If I recall correctly the NCAA considers not only cash as a form of payment, but any items given to the athletes, such as clothing, a payment. And by accepting payment, then they can not compete in college athletics since they will be considered pro.  Unless they attend USC, LSU, Miami, Florida, etc.


----------



## Mike63 (Jan 23, 2007)

*Re: Athlete Sponsorship Problems*



paulo said:


> If I recall correctly the NCAA considers not only cash as a form of payment, but any items given to the athletes, such as clothing, a payment. And by accepting payment, then they can not compete in college athletics since they will be considered pro.  Unless they attend USC, LSU, Miami, Florida, etc.


This subject brings up a question that I have been wanting to ask of a long time. What if that athlete is a relative or a young entreprenuer that is starting an apparel company with you? 

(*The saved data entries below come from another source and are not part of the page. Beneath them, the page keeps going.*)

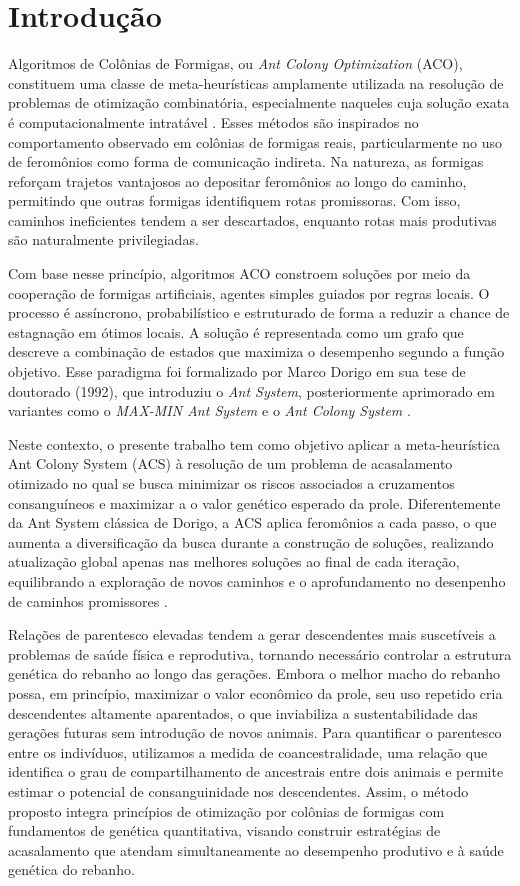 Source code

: \section{Introdução}
Algoritmos de Colônias de Formigas, ou \textit{Ant Colony Optimization} (ACO), constituem uma classe de meta-heurísticas amplamente utilizada na resolução de problemas de otimização combinatória, especialmente naqueles cuja solução exata é computacionalmente intratável \cite{dorigo2018introduction}. Esses métodos são inspirados no comportamento observado em colônias de formigas reais, particularmente no uso de feromônios como forma de comunicação indireta. Na natureza, as formigas reforçam trajetos vantajosos ao depositar feromônios ao longo do caminho, permitindo que outras formigas identifiquem rotas promissoras. Com isso, caminhos ineficientes tendem a ser descartados, enquanto rotas mais produtivas são naturalmente privilegiadas.

Com base nesse princípio, algoritmos ACO constroem soluções por meio da cooperação de formigas artificiais, agentes simples guiados por regras locais. O processo é assíncrono, probabilístico e estruturado de forma a reduzir a chance de estagnação em ótimos locais. A solução é representada como um grafo que descreve a combinação de estados que maximiza o desempenho segundo a função objetivo. Esse paradigma foi formalizado por Marco Dorigo em sua tese de doutorado (1992), que introduziu o \textit{Ant System}, posteriormente aprimorado em variantes como o \textit{MAX-MIN Ant System} \cite{stutzle2000max} e o \textit{Ant Colony System} \cite{dorigo2002ant}.

Neste contexto, o presente trabalho tem como objetivo aplicar a meta-heurística Ant Colony System (ACS) à resolução de um problema de acasalamento otimizado no qual se busca minimizar os riscos associados a cruzamentos consanguíneos e maximizar a o valor genético esperado da prole. Diferentemente da Ant System clássica de Dorigo, a ACS aplica feromônios a cada passo, o que aumenta a diversificação da busca durante a construção de soluções, realizando atualização global apenas nas melhores soluções ao final de cada iteração, equilibrando a exploração de novos caminhos e o aprofundamento no desenpenho de caminhos promissores \cite{dorigo2002ant}.

Relações de parentesco elevadas tendem a gerar descendentes mais suscetíveis a problemas de saúde física e reprodutiva, tornando necessário controlar a estrutura genética do rebanho ao longo das gerações. Embora o melhor macho do rebanho possa, em princípio, maximizar o valor econômico da prole, seu uso repetido cria descendentes altamente aparentados, o que inviabiliza a sustentabilidade das gerações futuras sem introdução de novos animais. Para quantificar o parentesco entre os indivíduos, utilizamos a medida de coancestralidade, uma relação que identifica o grau de compartilhamento de ancestrais entre dois animais e permite estimar o potencial de consanguinidade nos descendentes. Assim, o método proposto integra princípios de otimização por colônias de formigas com fundamentos de genética quantitativa, visando construir estratégias de acasalamento que atendam simultaneamente ao desempenho produtivo e à saúde genética do rebanho.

EXAMPLE: If I have a nephew that is being scouted while in high School for sports but he and I are designing and promoting a line of clothes together.


----------



## paulo (Dec 13, 2006)

*Re: Athlete Sponsorship Problems*



Mike63 said:


> This subject brings up a question that I have been wanting to ask of a long time. What if that athlete is a relative or a young entreprenuer that is starting an apparel company with you?
> 
> EXAMPLE: If I have a nephew that is being scouted while in high School for sports but he and I are designing and promoting a line of clothes together.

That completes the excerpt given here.